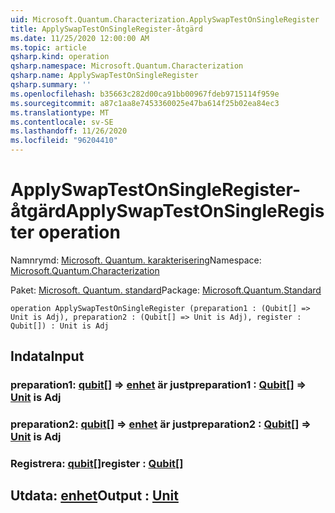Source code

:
 ```yaml
---
uid: Microsoft.Quantum.Characterization.ApplySwapTestOnSingleRegister
title: ApplySwapTestOnSingleRegister-åtgärd
ms.date: 11/25/2020 12:00:00 AM
ms.topic: article
qsharp.kind: operation
qsharp.namespace: Microsoft.Quantum.Characterization
qsharp.name: ApplySwapTestOnSingleRegister
qsharp.summary: ''
ms.openlocfilehash: b35663c282d00ca91bb00967fdeb9715114f959e
ms.sourcegitcommit: a87c1aa8e7453360025e47ba614f25b02ea84ec3
ms.translationtype: MT
ms.contentlocale: sv-SE
ms.lasthandoff: 11/26/2020
ms.locfileid: "96204410"
---
```

# <a name="applyswaptestonsingleregister-operation"></a><span data-ttu-id="e75c6-102">ApplySwapTestOnSingleRegister-åtgärd</span><span class="sxs-lookup"><span data-stu-id="e75c6-102">ApplySwapTestOnSingleRegister operation</span></span>

<span data-ttu-id="e75c6-103">Namnrymd: [Microsoft. Quantum. karakterisering](xref:Microsoft.Quantum.Characterization)</span><span class="sxs-lookup"><span data-stu-id="e75c6-103">Namespace: [Microsoft.Quantum.Characterization](xref:Microsoft.Quantum.Characterization)</span></span>

<span data-ttu-id="e75c6-104">Paket: [Microsoft. Quantum. standard](https://nuget.org/packages/Microsoft.Quantum.Standard)</span><span class="sxs-lookup"><span data-stu-id="e75c6-104">Package: [Microsoft.Quantum.Standard](https://nuget.org/packages/Microsoft.Quantum.Standard)</span></span>




```qsharp
operation ApplySwapTestOnSingleRegister (preparation1 : (Qubit[] => Unit is Adj), preparation2 : (Qubit[] => Unit is Adj), register : Qubit[]) : Unit is Adj
```


## <a name="input"></a><span data-ttu-id="e75c6-105">Indata</span><span class="sxs-lookup"><span data-stu-id="e75c6-105">Input</span></span>

### <a name="preparation1--qubit--unit--is-adj"></a><span data-ttu-id="e75c6-106">preparation1: [qubit](xref:microsoft.quantum.lang-ref.qubit)[] => [enhet](xref:microsoft.quantum.lang-ref.unit)  är just</span><span class="sxs-lookup"><span data-stu-id="e75c6-106">preparation1 : [Qubit](xref:microsoft.quantum.lang-ref.qubit)[] => [Unit](xref:microsoft.quantum.lang-ref.unit)  is Adj</span></span>




### <a name="preparation2--qubit--unit--is-adj"></a><span data-ttu-id="e75c6-107">preparation2: [qubit](xref:microsoft.quantum.lang-ref.qubit)[] => [enhet](xref:microsoft.quantum.lang-ref.unit)  är just</span><span class="sxs-lookup"><span data-stu-id="e75c6-107">preparation2 : [Qubit](xref:microsoft.quantum.lang-ref.qubit)[] => [Unit](xref:microsoft.quantum.lang-ref.unit)  is Adj</span></span>




### <a name="register--qubit"></a><span data-ttu-id="e75c6-108">Registrera: [qubit](xref:microsoft.quantum.lang-ref.qubit)[]</span><span class="sxs-lookup"><span data-stu-id="e75c6-108">register : [Qubit](xref:microsoft.quantum.lang-ref.qubit)[]</span></span>





## <a name="output--unit"></a><span data-ttu-id="e75c6-109">Utdata: [enhet](xref:microsoft.quantum.lang-ref.unit)</span><span class="sxs-lookup"><span data-stu-id="e75c6-109">Output : [Unit](xref:microsoft.quantum.lang-ref.unit)</span></span>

· · ·

The answer must be a single number: the count of lines in the entries that include "just".

## Worked solution
2